Di tengah derasnya hujan, kilatan petir pertama membelah langit, cahayanya menyilaukan dan diikuti suara gemuruh yang mengguncang tanah di bawah kaki kami. Beberapa dari kami, dengan wajah pucat karena ketakutan, berlari mencari perlindungan. Di kejauhan tampak pohon kelapa tinggi dan rimbun, satu-satunya tempat berlindung yang terlihat. Tanpa berpikir panjang, kami bergegas ke sana, tubuh-tubuh kami gemetar dalam cengkeraman ketakutan sekaligus kelegaan sementara. Kami berpikir pohon itu akan melindungi kami dari badai yang mengamuk.
Namun, takdir sepertinya memiliki rencana lain. Dalam satu kilatan petir yang lebih terang dan kuat dari sebelumnya, sambaran itu menghantam pohon kelapa dengan suara berderak yang memekakkan telinga. Kami berteriak, menyaksikan cabang besar pohon itu terbelah dan jatuh tak jauh dari kami. Pohon yang awalnya kami anggap sebagai tempat perlindungan kini berubah menjadi ancaman, menjadi perangkap kematian. Ketakutan menguasai kami, dan kami hanya bisa saling berpegangan, tubuh gemetar, menyadari bahwa alam dapat merenggut nyawa siapa pun kapan saja.
Ketika badai akhirnya reda, kami merasa lega, tapi perasaan itu tidak bertahan lama. Salah seorang dari kami menghilang. Kami menatap sekitar, kebingungan dan panik, sementara hujan terus merembes membasahi pakaian kami. Dengan langkah tertatih-tatih di lumpur yang licin, kami menyebar, mencari di antara sawah yang hancur diterjang badai. Hingga akhirnya, seorang di antara kami menemukan tubuh rekannya yang terkapar di tengah sawah. Tubuhnya hangus, hitam legam, tak lagi bernyawa.
Dengan hati hancur, kami membawa tubuhnya kembali ke area lapas, masih dalam kondisi basah kuyup. Bersama-sama, kami memandikan, mengkafani, dan menshalatkan jenazahnya. Kami kuburkan dia dengan sangat layak, menghadiahinya penghormatan terakhir sebagai seorang yang pernah menjadi bagian dari kami, tanpa memandang masa lalunya, Dalam keheningan yang penuh haru, kami menyaksikan pemakamannya, meresapi kenyataan yang begitu dekat: bahwa di tempat ini, bagi kami, para terpidana seumur hidup, kematian adalah saat kebebasan. Kematian, dalam segala bentuknya, menjadi satu-satunya pintu keluar yang nyata dari hukuman di dunia ini.

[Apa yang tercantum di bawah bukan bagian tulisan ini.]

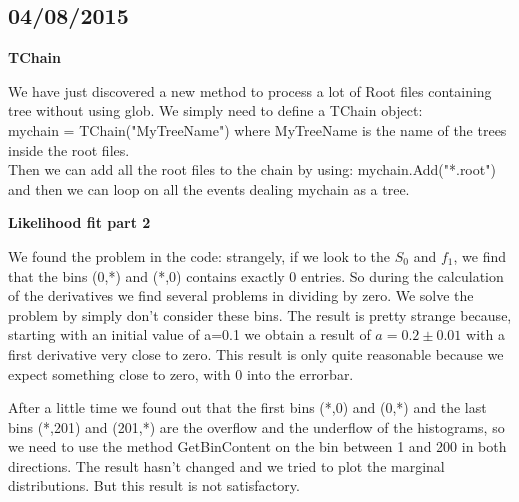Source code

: \subsection{04/08/2015}

\textbf{TChain}

We have just discovered a new method to process a lot of Root files containing tree without using glob.
We simply need to define a TChain object:\\
mychain = TChain("MyTreeName")
where MyTreeName is the name of the trees inside the root files.\\
Then we can add all the root files to the chain by using:
mychain.Add("*.root")\\
and then we can loop on all the events dealing mychain as a tree.

\textbf{Likelihood fit part 2}

We found the problem in the code: strangely, if we look to the $S_0$ and $f_1$, we find that the bins (0,*) and (*,0) contains exactly 0 entries. So during the calculation of the derivatives we find several problems in dividing by zero. We solve the problem by simply don't consider these bins. The result is pretty strange because, starting with an initial value of a=0.1 we obtain a result of $a=0.2 \pm 0.01$ with a first derivative very close to zero. This result is only quite reasonable because we expect something close to zero, with 0 into the errorbar.

After a little time we found out that the first bins (*,0) and (0,*) and the last bins (*,201) and (201,*) are the overflow and the underflow of the histograms, so we need to use the method GetBinContent on the bin between 1 and 200 in both directions. The result hasn't changed and we tried to plot the marginal distributions. But this result is not satisfactory.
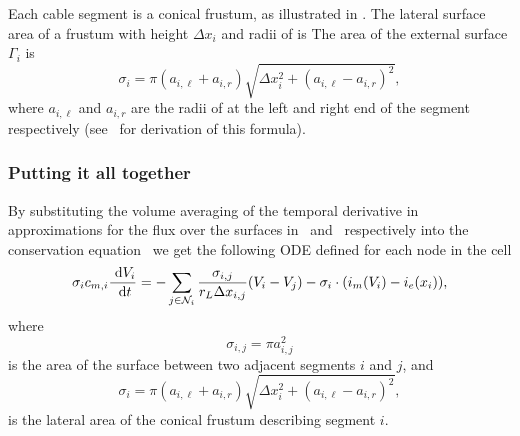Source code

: Each cable segment is a conical frustum, as illustrated in .
The lateral surface area of a frustum with height $\Delta x_i$ and radii of  is
The area of the external surface $\Gamma_{i}$ is
\begin{equation}
    \sigma_i = \pi (a_{i,\ell} + a_{i,r}) \sqrt{\Delta x_i^2 + (a_{i,\ell} - a_{i,r})^2},
    \label{eq:cv_volume}
\end{equation}
where $a_{i,\ell}$ and $a_{i,r}$ are the radii of at the left and right end of the segment respectively (see~ for derivation of this formula).
\subsubsection{Putting it all together}
By substituting the volume averaging of the temporal derivative in~ approximations for the flux over the surfaces in~ and~ respectively into the conservation equation~ we get the following ODE defined for each node in the cell
\begin{equation}
    \sigma_i c_{m,i} \frac{~\text{d}{V_i}}{~\text{d}{t}}
       = -\sum_{j\in\mathcal{N}_i} {\frac{\sigma_{i,j}}{r_L \Delta x_{i,j}} (V_i-V_j)} - \sigma_i\cdot(i_m(V_i) - i_e(x_i)),
    \label{eq:ode}
\end{equation}
where
\begin{equation}
    \sigma_{i,j} = \pi a_{i,j}^2
    \label{eq:sigma_ij}
\end{equation}
is the area of the surface between two adjacent segments $i$ and $j$, and
\begin{equation}
    \sigma_{i}   = \pi(a_{i,\ell} + a_{i,r}) \sqrt{\Delta x_i^2 + (a_{i,\ell} - a_{i,r})^2},
    \label{eq:sigma_i}
\end{equation}
is the lateral area of the conical frustum describing segment $i$.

Di tengah kesunyian yang menghantui, pikiran dan perasaanku berputar seputar makna kehidupan dan kematian. Aku duduk di sudut sel, meresapi setiap momen yang ada. Suasana di sekelilingku seolah memanggil, dan ketika petugas yang pernah berbicara denganku itu mendekat, aku merasa ada peluang untuk berbagi.
"Sarah, ku lihat kamu tampak merenung," ucapnya, duduk di sampingku. "Apa ada yang mengganggu pikiranmu?"
Diriku menghela nafas dalam-dalam, mencoba merangkai kata-kata. "Tadi, ketika kami mengalami badai dan kehilangan teman kami… diriku mulai berpikir tentang kematian. Seperti, kenapa kita di sini, dan apa artinya semua ini?"
Petugas itu mengangguk, memberikan isyarat bahwa ia memahami. "Kematian memang sering kali membuat kita merenung. Bagaimana menurutmu tentang kepergian temanmu?"
"Rasanya sangat tragis," jawabku. "Tapi di sisi lain, aku merasa seolah dia kini bebas dari semua ini. Di sini, kita terkurung dalam hukuman kita, menunggu sesuatu yang tak pasti. Kematian… mungkin itu satu-satunya cara untuk keluar dari semua ini." Suaraku mulai bergetar, mencerminkan betapa dalamnya perasaan ini.
Dia menatapku, matanya menyiratkan empati yang dalam. "Memang, ada banyak cara untuk melihat kematian. Untuk sebagian orang, itu adalah akhir dari penderitaan. Tapi untuk yang lain, itu adalah kehilangan. Seperti, siapa yang lebih beruntung, yang terkurung dalam sel atau yang sudah pergi?"
"Benar," kataku pelan, "Tapi ku masih merasa tersesat. Apakah kematian benar-benar solusi? Apakah kita seharusnya menganggapnya sebagai kebebasan? Di luar, mungkin orang-orang tidak memahami pemikiran kita."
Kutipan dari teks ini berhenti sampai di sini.